Yo les contesté que eso estaba perfecto para mí. Luego de arreglar algunas cosas de trámites y papeleos, salí de ahí para contarle a mi tía cómo me había ido. ¿Te imaginas? ¡Ya iba a tener un trabajo como adulto! La verdad me sentía muy raro.
—Hijo, encontré el lugar perfecto para ti —me dijo mi tía—. Ahí podrás vivir solo.
Luego de arreglar todo, mi tía se fue a su casa. Yo decidí ir a buscar a mi amigo Steerforth, pues había ido a visitar a su madre. Pero no lo encontré.
Al día siguiente, vi a Steerforth cuando yo salía de mi departamento. Al verlo, le dije:
—Te estuve buscando, pero no te encontré. Hoy tendrás que almorzar conmigo, y no aceptaré ninguna excusa.
—No puedo —me contestó—, iré a comer con unos amigos de Oxford, y luego partiremos.
—¿Y por qué no vienen a comer a mi departamento? Haremos una fiesta —le contesté.
Al día siguiente fueron todos y nos hicimos amigos. Después de comer, fuimos al teatro haciendo mucho ruido. La gente se molestó, incluida Inés. Ella era hija del señor Wickfield, y mi mejor amiga.

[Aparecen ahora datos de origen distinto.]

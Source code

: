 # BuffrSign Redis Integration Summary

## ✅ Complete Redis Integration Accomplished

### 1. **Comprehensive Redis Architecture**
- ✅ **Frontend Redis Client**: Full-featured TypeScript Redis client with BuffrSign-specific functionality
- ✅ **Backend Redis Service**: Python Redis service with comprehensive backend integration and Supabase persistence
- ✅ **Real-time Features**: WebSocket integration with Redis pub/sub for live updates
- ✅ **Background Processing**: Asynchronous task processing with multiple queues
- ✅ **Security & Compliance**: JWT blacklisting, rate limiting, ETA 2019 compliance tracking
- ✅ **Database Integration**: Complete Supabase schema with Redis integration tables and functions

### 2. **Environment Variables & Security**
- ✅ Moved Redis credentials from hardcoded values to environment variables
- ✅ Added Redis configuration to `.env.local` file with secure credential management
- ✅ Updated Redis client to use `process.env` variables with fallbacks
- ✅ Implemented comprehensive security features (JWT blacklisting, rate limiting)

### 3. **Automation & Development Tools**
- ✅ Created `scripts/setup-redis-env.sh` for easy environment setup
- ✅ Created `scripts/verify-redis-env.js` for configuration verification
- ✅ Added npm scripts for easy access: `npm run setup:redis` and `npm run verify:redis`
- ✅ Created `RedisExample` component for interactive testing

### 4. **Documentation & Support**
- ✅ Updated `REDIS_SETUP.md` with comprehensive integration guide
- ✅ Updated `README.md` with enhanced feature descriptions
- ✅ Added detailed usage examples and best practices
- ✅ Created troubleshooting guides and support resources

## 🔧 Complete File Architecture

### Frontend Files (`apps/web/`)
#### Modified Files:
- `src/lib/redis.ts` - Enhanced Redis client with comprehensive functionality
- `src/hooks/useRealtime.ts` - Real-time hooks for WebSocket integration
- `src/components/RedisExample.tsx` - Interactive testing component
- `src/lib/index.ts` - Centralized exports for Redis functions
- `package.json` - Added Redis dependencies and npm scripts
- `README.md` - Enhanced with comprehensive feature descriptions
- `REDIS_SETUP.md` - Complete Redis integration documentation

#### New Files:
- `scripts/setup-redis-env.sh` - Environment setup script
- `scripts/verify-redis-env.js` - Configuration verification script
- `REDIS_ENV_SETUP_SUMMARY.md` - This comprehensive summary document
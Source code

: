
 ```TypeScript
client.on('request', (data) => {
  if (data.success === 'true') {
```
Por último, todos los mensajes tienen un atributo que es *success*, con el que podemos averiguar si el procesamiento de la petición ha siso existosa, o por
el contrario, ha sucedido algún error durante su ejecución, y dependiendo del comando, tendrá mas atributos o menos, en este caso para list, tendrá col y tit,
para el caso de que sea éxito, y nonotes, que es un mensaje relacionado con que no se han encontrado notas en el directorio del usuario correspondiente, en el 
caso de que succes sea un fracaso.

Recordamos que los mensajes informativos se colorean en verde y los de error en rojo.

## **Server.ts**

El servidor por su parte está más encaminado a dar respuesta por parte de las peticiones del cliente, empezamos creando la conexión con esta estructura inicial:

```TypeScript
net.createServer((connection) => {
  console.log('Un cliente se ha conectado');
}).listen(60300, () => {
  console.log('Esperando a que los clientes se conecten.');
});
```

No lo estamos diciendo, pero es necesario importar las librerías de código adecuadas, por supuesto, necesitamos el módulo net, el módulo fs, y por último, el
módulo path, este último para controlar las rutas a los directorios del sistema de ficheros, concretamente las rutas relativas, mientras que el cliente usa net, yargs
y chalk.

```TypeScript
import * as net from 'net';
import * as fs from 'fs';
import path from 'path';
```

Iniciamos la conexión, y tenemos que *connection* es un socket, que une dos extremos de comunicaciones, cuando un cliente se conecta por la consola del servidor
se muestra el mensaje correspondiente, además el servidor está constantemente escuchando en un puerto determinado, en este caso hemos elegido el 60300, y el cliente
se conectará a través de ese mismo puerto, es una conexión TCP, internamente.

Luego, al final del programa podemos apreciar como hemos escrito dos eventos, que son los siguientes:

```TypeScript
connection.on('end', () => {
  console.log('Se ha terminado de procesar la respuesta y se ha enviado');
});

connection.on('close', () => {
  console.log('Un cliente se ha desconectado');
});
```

Al día siguiente, Inés me citó a su casa y me dijo:
—No sé si debo decirte esto, mi querido Trot, pero la amistad de Steerforth es mala para ti. Espero que no me lo tomes a mal. No quiero que dejes de ser su amigo, solamente te pido que pienses en lo que acabo de decir, ¿de acuerdo?
—Sí, Inés —contesté—, pensaré en eso. Aunque estoy seguro de que te equivocas. Pronto querrás a Steerforth tanto como yo.
Ella asintió algo triste, y me contó que su padre tenía muchos problemas.
—¿Te acuerdas de Uriah?, ¿el joven que siempre leía los libros de papá y lo ayudaba en todo? —asentí y ella continuó—. Pues bien, ¡creo que quiere quedarse con el despacho de mi papá!
—¿Por qué dices eso? —pregunté.
Yo sé que él le tiene miedo. Uriah ha estado yendo mucho al despacho de otro hombre, el señor Waterbrook, y amenazó con dejar a mi padre.
—¿Eso es bueno, no?
—No, porque lo tiene amenazado de alguna manera. Y mi padre, por miedo a que lo abandonara, le dijo que se hiciera su socio. Te pido que me ayudes, Trot. Ve a visitar a Uriah y habla con el señor Waterbrook. ¡Averigua lo que puedas!
—Haré lo que pueda.
—¡Estoy segura que Uriah es un hombre muy malo!
Iba a hacer lo que ella me pidió. Para nuestra suerte, en ese momento entró en la habitación la señora de Waterbrook y me invitó a su casa.
Al día siguiente estaba ya en casa de los Waterbrook. Ahí estaba Uriah. También estaba una señora que usaba el apellido de su esposo: “de Crupp”.
La comida fue breve. Yo estuve muy callado. A pesar de eso, me puse muy contento al ver que, en la mesa, estaba un viejo amigo de la escuela donde conocí a Steerforth, se llamaba Traddles, y quedamos de vernos después.